Saved entries
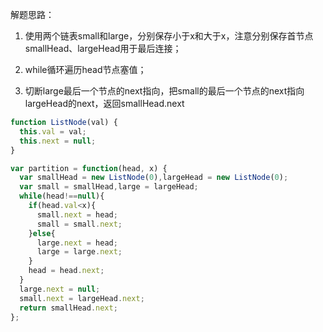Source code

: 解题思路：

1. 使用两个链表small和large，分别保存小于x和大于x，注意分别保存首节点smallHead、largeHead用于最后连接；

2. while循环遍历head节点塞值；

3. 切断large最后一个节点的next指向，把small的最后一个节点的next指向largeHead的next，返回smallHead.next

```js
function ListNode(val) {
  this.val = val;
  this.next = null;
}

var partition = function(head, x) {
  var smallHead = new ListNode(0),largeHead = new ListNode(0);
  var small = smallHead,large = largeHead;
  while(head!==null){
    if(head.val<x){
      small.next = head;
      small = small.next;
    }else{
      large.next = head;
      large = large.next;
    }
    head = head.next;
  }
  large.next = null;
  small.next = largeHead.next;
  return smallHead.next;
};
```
==
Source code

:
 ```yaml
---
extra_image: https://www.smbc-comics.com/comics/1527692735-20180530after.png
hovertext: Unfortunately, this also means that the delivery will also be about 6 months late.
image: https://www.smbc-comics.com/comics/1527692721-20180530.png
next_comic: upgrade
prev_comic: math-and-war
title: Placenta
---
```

### Requirement
Every line in the data above that contains "null" needs to be copied.

### Answer to the exercise
  this.next = null;
  while(head!==null){
  large.next = null;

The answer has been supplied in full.